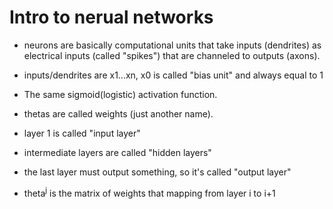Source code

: # Intro to nerual networks

* neurons are basically computational units that take inputs (dendrites) as electrical inputs (called "spikes") that are channeled to outputs (axons).

* inputs/dendrites are x1...xn, x0 is called "bias unit" and always equal to 1
* The same sigmoid(logistic) activation function.
* thetas are called weights (just another name).
* layer 1 is called "input layer"
* intermediate layers are called "hidden layers"
* the last layer must output something, so it's called "output layer"
* theta<sup>j</sup> is the matrix of weights that mapping from layer i to i+1
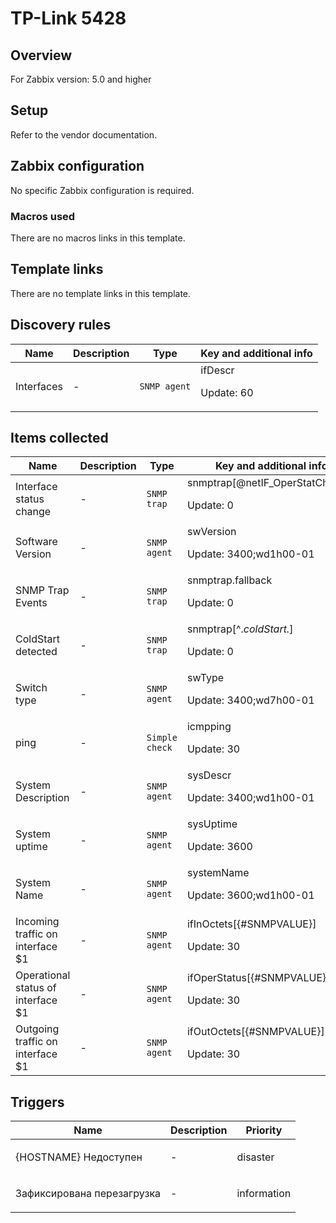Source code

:# TP-Link 5428

## Overview

For Zabbix version: 5.0 and higher

## Setup

Refer to the vendor documentation.

## Zabbix configuration

No specific Zabbix configuration is required.

### Macros used

There are no macros links in this template.

## Template links

There are no template links in this template.

## Discovery rules

|Name|Description|Type|Key and additional info|
|----|-----------|----|----|
|Interfaces|<p>-</p>|`SNMP agent`|ifDescr<p>Update: 60</p>|
## Items collected

|Name|Description|Type|Key and additional info|
|----|-----------|----|----|
|Interface status change|<p>-</p>|`SNMP trap`|snmptrap[@netIF_OperStatChange]<p>Update: 0</p>|
|Software Version|<p>-</p>|`SNMP agent`|swVersion<p>Update: 3400;wd1h00-01</p>|
|SNMP Trap Events|<p>-</p>|`SNMP trap`|snmptrap.fallback<p>Update: 0</p>|
|ColdStart detected|<p>-</p>|`SNMP trap`|snmptrap[^.*coldStart.*]<p>Update: 0</p>|
|Switch type|<p>-</p>|`SNMP agent`|swType<p>Update: 3400;wd7h00-01</p>|
|ping|<p>-</p>|`Simple check`|icmpping<p>Update: 30</p>|
|System Description|<p>-</p>|`SNMP agent`|sysDescr<p>Update: 3400;wd1h00-01</p>|
|System uptime|<p>-</p>|`SNMP agent`|sysUptime<p>Update: 3600</p>|
|System Name|<p>-</p>|`SNMP agent`|systemName<p>Update: 3600;wd1h00-01</p>|
|Incoming traffic on interface $1|<p>-</p>|`SNMP agent`|ifInOctets[{#SNMPVALUE}]<p>Update: 30</p>|
|Operational status of interface $1|<p>-</p>|`SNMP agent`|ifOperStatus[{#SNMPVALUE}]<p>Update: 30</p>|
|Outgoing traffic on interface $1|<p>-</p>|`SNMP agent`|ifOutOctets[{#SNMPVALUE}]<p>Update: 30</p>|
## Triggers

|Name|Description|Priority|
|----|-----------|----|
|{HOSTNAME} Недоступен|<p>-</p>|disaster|
|Зафиксирована перезагрузка|<p>-</p>|information|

> [The problem] Your copy should match the entries exactly, minus the pictures.

> [Written reply]
Source code

: # Intro to nerual networks

* neurons are basically computational units that take inputs (dendrites) as electrical inputs (called "spikes") that are channeled to outputs (axons).

* inputs/dendrites are x1...xn, x0 is called "bias unit" and always equal to 1
* The same sigmoid(logistic) activation function.
* thetas are called weights (just another name).
* layer 1 is called "input layer"
* intermediate layers are called "hidden layers"
* the last layer must output something, so it's called "output layer"
* theta<sup>j</sup> is the matrix of weights that mapping from layer i to i+1
Source code

:# TP-Link 5428

## Overview

For Zabbix version: 5.0 and higher

## Setup

Refer to the vendor documentation.

## Zabbix configuration

No specific Zabbix configuration is required.

### Macros used

There are no macros links in this template.

## Template links

There are no template links in this template.

## Discovery rules

|Name|Description|Type|Key and additional info|
|----|-----------|----|----|
|Interfaces|<p>-</p>|`SNMP agent`|ifDescr<p>Update: 60</p>|
## Items collected

|Name|Description|Type|Key and additional info|
|----|-----------|----|----|
|Interface status change|<p>-</p>|`SNMP trap`|snmptrap[@netIF_OperStatChange]<p>Update: 0</p>|
|Software Version|<p>-</p>|`SNMP agent`|swVersion<p>Update: 3400;wd1h00-01</p>|
|SNMP Trap Events|<p>-</p>|`SNMP trap`|snmptrap.fallback<p>Update: 0</p>|
|ColdStart detected|<p>-</p>|`SNMP trap`|snmptrap[^.*coldStart.*]<p>Update: 0</p>|
|Switch type|<p>-</p>|`SNMP agent`|swType<p>Update: 3400;wd7h00-01</p>|
|ping|<p>-</p>|`Simple check`|icmpping<p>Update: 30</p>|
|System Description|<p>-</p>|`SNMP agent`|sysDescr<p>Update: 3400;wd1h00-01</p>|
|System uptime|<p>-</p>|`SNMP agent`|sysUptime<p>Update: 3600</p>|
|System Name|<p>-</p>|`SNMP agent`|systemName<p>Update: 3600;wd1h00-01</p>|
|Incoming traffic on interface $1|<p>-</p>|`SNMP agent`|ifInOctets[{#SNMPVALUE}]<p>Update: 30</p>|
|Operational status of interface $1|<p>-</p>|`SNMP agent`|ifOperStatus[{#SNMPVALUE}]<p>Update: 30</p>|
|Outgoing traffic on interface $1|<p>-</p>|`SNMP agent`|ifOutOctets[{#SNMPVALUE}]<p>Update: 30</p>|
## Triggers

|Name|Description|Priority|
|----|-----------|----|
|{HOSTNAME} Недоступен|<p>-</p>|disaster|
|Зафиксирована перезагрузка|<p>-</p>|information|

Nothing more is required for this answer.